Review by Andrew Anderson | 08 Aug 2014
  • Afterglow @ 24:7 Festival

All you need is love, The Beatles told us. But unfortunately sometimes love isn’t enough, as the characters find out in Afterglow, a new play from writer-actor Julie Burrow and Pull Your Finger Out Productions. 

This is a story of Him (John Weaver) and Her (Burrow), who meet in a club and decide to go on a date. The relationship flourishes, following themes and feelings we are all familiar with: the fascination of finding everything out about someone, the thrill of shared affection, the meaning, purpose and promise that love gives to life. However, once the couple begin analysing what they have it starts to fall apart, with love fleeing from the light they try to shine on it. What at first was so easy is suddenly so difficult, with no real reason that either can identify. 
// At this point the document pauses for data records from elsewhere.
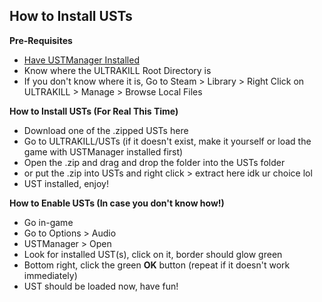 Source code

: ## How to Install USTs
**Pre-Requisites**
- [Have USTManager Installed](https://thunderstore.io/c/ultrakill/p/ZedDev/USTManager/)
- Know where the ULTRAKILL Root Directory is
 - If you don't know where it is, Go to Steam > Library > Right Click on ULTRAKILL > Manage > Browse Local Files

**How to Install USTs (For Real This Time)**
- Download one of the .zipped USTs here
- Go to ULTRAKILL/USTs (if it doesn't exist, make it yourself or load the game with USTManager installed first)
- Open the .zip and drag and drop the folder into the USTs folder
 - or put the .zip into USTs and right click > extract here idk ur choice lol
- UST installed, enjoy!

**How to Enable USTs (In case you don't know how!)**
- Go in-game
- Go to Options > Audio
- USTManager > Open
- Look for installed UST(s), click on it, border should glow green
- Bottom right, click the green **OK** button (repeat if it doesn't work immediately)
- UST should be loaded now, have fun!
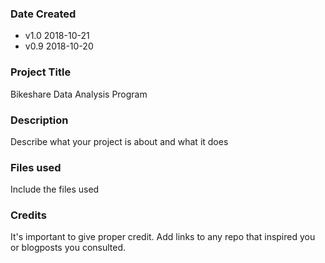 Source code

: ### Date Created
* v1.0 2018-10-21
* v0.9 2018-10-20

### Project Title
Bikeshare Data Analysis Program

### Description
Describe what your project is about and what it does

### Files used
Include the files used

### Credits
It's important to give proper credit. Add links to any repo that inspired you or blogposts you consulted.

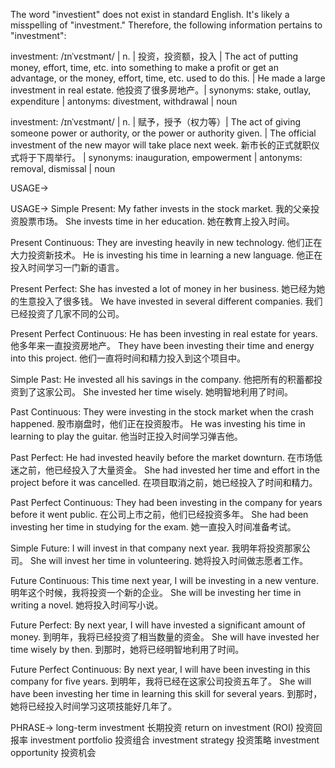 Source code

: The word "investient" does not exist in standard English.  It's likely a misspelling of "investment."  Therefore, the following information pertains to "investment":

investment: /ɪnˈvɛstmənt/ | n. | 投资，投资额，投入 |  The act of putting money, effort, time, etc. into something to make a profit or get an advantage, or the money, effort, time, etc. used to do this. |  He made a large investment in real estate.  他投资了很多房地产。| synonyms: stake, outlay, expenditure | antonyms: divestment, withdrawal | noun

investment: /ɪnˈvɛstmənt/ | n. | 赋予，授予（权力等）| The act of giving someone power or authority, or the power or authority given. | The official investment of the new mayor will take place next week. 新市长的正式就职仪式将于下周举行。 | synonyms: inauguration, empowerment | antonyms: removal, dismissal | noun


USAGE->

USAGE->
Simple Present:
My father invests in the stock market. 我的父亲投资股票市场。
She invests time in her education.  她在教育上投入时间。

Present Continuous:
They are investing heavily in new technology. 他们正在大力投资新技术。
He is investing his time in learning a new language. 他正在投入时间学习一门新的语言。

Present Perfect:
She has invested a lot of money in her business. 她已经为她的生意投入了很多钱。
We have invested in several different companies. 我们已经投资了几家不同的公司。

Present Perfect Continuous:
He has been investing in real estate for years. 他多年来一直投资房地产。
They have been investing their time and energy into this project. 他们一直将时间和精力投入到这个项目中。

Simple Past:
He invested all his savings in the company. 他把所有的积蓄都投资到了这家公司。
She invested her time wisely. 她明智地利用了时间。

Past Continuous:
They were investing in the stock market when the crash happened. 股市崩盘时，他们正在投资股市。
He was investing his time in learning to play the guitar. 他当时正投入时间学习弹吉他。

Past Perfect:
He had invested heavily before the market downturn. 在市场低迷之前，他已经投入了大量资金。
She had invested her time and effort in the project before it was cancelled. 在项目取消之前，她已经投入了时间和精力。

Past Perfect Continuous:
They had been investing in the company for years before it went public. 在公司上市之前，他们已经投资多年。
She had been investing her time in studying for the exam. 她一直投入时间准备考试。

Simple Future:
I will invest in that company next year. 我明年将投资那家公司。
She will invest her time in volunteering. 她将投入时间做志愿者工作。

Future Continuous:
This time next year, I will be investing in a new venture. 明年这个时候，我将投资一个新的企业。
She will be investing her time in writing a novel. 她将投入时间写小说。

Future Perfect:
By next year, I will have invested a significant amount of money. 到明年，我将已经投资了相当数量的资金。
She will have invested her time wisely by then. 到那时，她将已经明智地利用了时间。

Future Perfect Continuous:
By next year, I will have been investing in this company for five years. 到明年，我将已经在这家公司投资五年了。
She will have been investing her time in learning this skill for several years. 到那时，她将已经投入时间学习这项技能好几年了。


PHRASE->
long-term investment 长期投资
return on investment (ROI) 投资回报率
investment portfolio 投资组合
investment strategy 投资策略
investment opportunity 投资机会
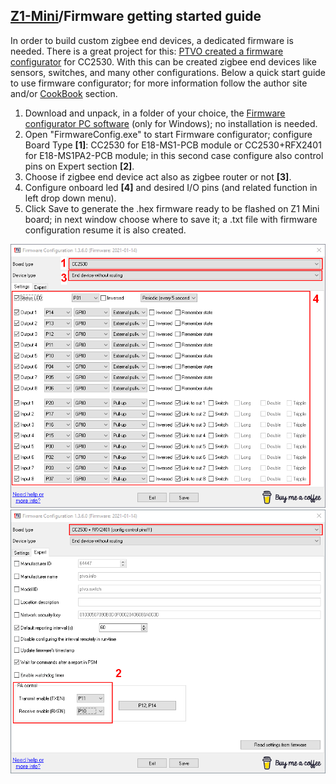 ## [Z1-Mini](https://gio-dot.github.io/Z1-Mini/)/Firmware getting started guide

In order to build custom zigbee end devices, a dedicated firmware is needed. There is a great project for this: [PTVO created a firmware configurator](https://ptvo.info/zigbee-configurable-firmware-features/) for CC2530. With this can be created zigbee end devices like sensors, switches, and many other configurations.
Below a quick start guide to use firmware configurator; for more information follow the author site and/or [CookBook](https://gio-dot.github.io/Z1-Mini/#cookbook) section.

1. Download and unpack, in a folder of your choice, the [Firmware configurator PC software](https://ptvo.info/zigbee-switch-configurable-firmware-v2-210/#download) (only for Windows); no installation is needed.
2. Open "FirmwareConfig.exe" to start Firmware configurator; configure Board Type **[1]**: CC2530 for E18-MS1-PCB module or CC2530+RFX2401 for E18-MS1PA2-PCB module; in this second case configure also control pins on Expert section **[2]**.
3. Choose if zigbee end device act also as zigbee router or not **[3]**.
4. Configure onboard led **[4]** and desired I/O pins (and related function in left drop down menu).
5. Click Save to generate the .hex firmware ready to be flashed on Z1 Mini board; in next window choose where to save it; a .txt file with firmware configuration resume it is also created.


<img src="https://github.com/Gio-dot/Z1-Mini/blob/gh-pages/images/Firmware%20Configuration%201.3.6.0%20(Firmware_%202021-01-14).png?raw=true" width="850">

<img src="https://github.com/Gio-dot/Z1-Mini/blob/gh-pages/images/5-Firmware%20Configuration%201.3.6.0%20(Firmware_%202021-01-14).png?raw=true" width="850">

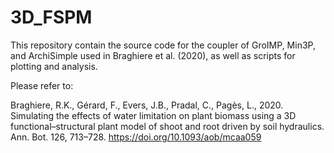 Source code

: # 3D_FSPM

This repository contain the source code for the coupler of GroIMP, Min3P, and ArchiSimple used in Braghiere et al. (2020), as well as scripts for plotting and analysis.

Please refer to: 

Braghiere, R.K., Gérard, F., Evers, J.B., Pradal, C., Pagès, L., 2020. Simulating the effects of water limitation on plant biomass using a 3D functional–structural plant model of shoot and root driven by soil hydraulics. Ann. Bot. 126, 713–728. https://doi.org/10.1093/aob/mcaa059
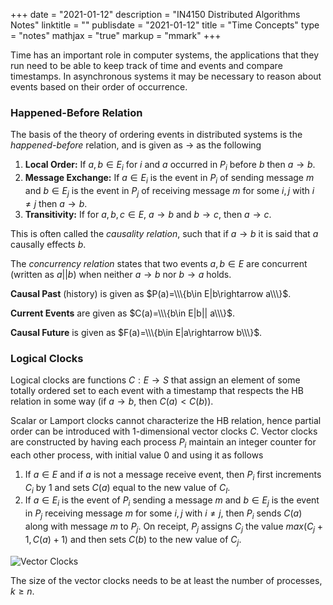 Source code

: +++
date = "2021-01-12"
description = "IN4150 Distributed Algorithms Notes"
linktitle = ""
publisdate = "2021-01-12"
title = "Time Concepts"
type = "notes"
mathjax = "true"
markup = "mmark"
+++

Time has an important role in computer systems, the applications that they run need to be able to keep track of time and
events and compare timestamps. In asynchronous systems it may be necessary to reason about events based on their order of
occurrence.

### Happened-Before Relation

The basis of the theory of ordering events in distributed systems is the _happened-before_ relation, and is given as $\rightarrow$ as the following

1. **Local Order:** If $a,b\in E_i$ for $i$ and $a$ occurred in $P_i$ before $b$ then $a\rightarrow b$.
2. **Message Exchange:** If $a\in E_i$ is the event in $P_i$ of sending message $m$ and $b\in E_j$ is the event in $P_j$ of receiving message $m$ for some $i,j$ with $i\ne j$ then $a\rightarrow b$.
3. **Transitivity:** If for $a,b,c\in E$, $a\rightarrow b\text{ and }b\rightarrow c$, then $a\rightarrow c$.

This is often called the _causality relation_, such that if $a\rightarrow b$ it is said that $a$ causally effects $b$.

The _concurrency relation_ states that two events $a,b\in E$ are concurrent (written as $a||b$) when neither $a\rightarrow b$ nor $b\rightarrow a$ holds.

**Causal Past** (history) is given as $P(a)=\\\{b\in E|b\rightarrow a\\\}$.

**Current Events** are given as $C(a)=\\\{b\in E|b|| a\\\}$.

**Causal Future** is given as $F(a)=\\\{b\in E|a\rightarrow b\\\}$.

### Logical Clocks

Logical clocks are functions $C:E\rightarrow S$  that assign an element of some totally ordered set to each event with a timestamp that respects the HB relation in some way (if $a\rightarrow b$, then $C(a)<C(b)$).

Scalar or Lamport clocks cannot characterize the HB relation, hence partial order can be introduced with 1-dimensional vector clocks $C$. Vector clocks are constructed by having each process $P_i$ maintain an integer counter for each other process, with initial value 0 and using it as follows

1. If $a\in E$ and if $a$ is not a message receive event, then $P_i$ first increments $C_i$ by $1$ and sets $C(a)$ equal to the new value of $C_I$.
2. If $a\in E_i$ is the event of $P_i$ sending a message $m$ and $b\in E_j$ is the event in $P_j$ receiving message $m$ for some $i,j$ with $i\ne j$, then $P_i$ sends $C(a)$ along with message $m$ to $P_j$. On receipt, $P_j$ assigns $C_j$ the value $max(C_j+1,C(a)+1)$ and then sets $C(b)$ to the new value of $C_j$.

![Vector Clocks](/images/IN4150/VectorClocks.png)

The size of the vector clocks needs to be at least the number of processes, $k\ge n$.
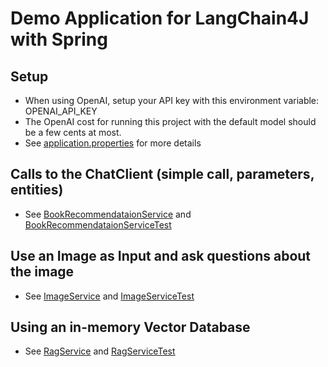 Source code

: # Demo Application for LangChain4J with Spring

## Setup
* When using OpenAI, setup your API key with this environment variable: OPENAI_API_KEY
* The OpenAI cost for running this project with the default model should be a few cents at most. 
* See [application.properties](src/main/resources/application.properties) for more details

## Calls to the ChatClient (simple call, parameters, entities)
* See [BookRecommendataionService](src/main/java/com/spring/book/BookRecommendationService.java) and [BookRecommendataionServiceTest](src/test/java/com/spring/book/BookRecommendationServiceTest.java)


## Use an Image as Input and ask questions about the image
* See [ImageService](src/main/java/com/spring/image/ImageService.java) and [ImageServiceTest](src/test/java/com/spring/image/ImageServiceTest.java)

## Using an in-memory Vector Database
* See [RagService](src/main/java/com/spring/rag/RagService.java) and [RagServiceTest](src/test/java/com/spring/rag/RagServiceTest.java)



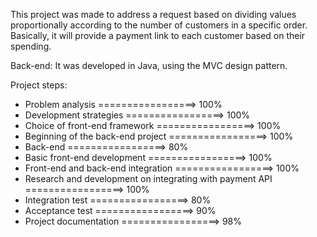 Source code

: This project was made to address a request based on dividing values proportionally according to the number of customers in a specific order. 
Basically, it will provide a payment link to each customer based on their spending.

Back-end:
It was developed in Java, using the MVC design pattern.

Project steps:

- Problem analysis =================> 100%
- Development strategies =================> 100%
- Choice of front-end framework =================> 100%
- Beginning of the back-end project =================> 100%
- Back-end =================> 80%
- Basic front-end development =================> 100%
- Front-end and back-end integration =================> 100%
- Research and development on integrating with payment API =================> 100%
- Integration test =================> 80%
- Acceptance test =================> 90%
- Project documentation =================> 98%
In a play like this chemistry between the actors is imperative, and that is what Burrow and Weaver have – in plentiful supply – showing an easy charm with every shared touch and then allowing a distance to develop as the play progresses. Burrow is sharp and assured as Her while Weaver makes for a wonderful everyman in the role of Him, likeable and vulnerable. The closing scene in particular is a very strong joint performance, as their thoughts on the future are depicted with an aching uncertainty that gets you right in the gut. 

Burrow’s writing is engaging, even-handed and has an eye for unusual details. Whether this is the way she describes His and Her bodies fitting together, the feel of fingertips or His' observation that his favourite place is “the middle of a tram,” Burrow's descriptions draw attention to things we all know but perhaps never notice. The story unfolds at a sharp pace, with the transition scenes – where the characters directly address the audience – working particularly well. 

The set design is a study in multitasking, with a bed becoming both a beach and a woodland clearing, while a sofa is transformed into a slippery rock and a soft grass verge. Other directorial decisions, like having the characters undress one another at speed while talking about their mutual affection, were well judged and helped draw the audience in to His and Her world. 

Afterglow is a familiar story told truthfully, with excellent acting and direction helping to realise a well-written script. Hopefully Afterglow will have a life beyond its 24:7 run, and we will be seeing more work from the promising pen of Burrow in the near future.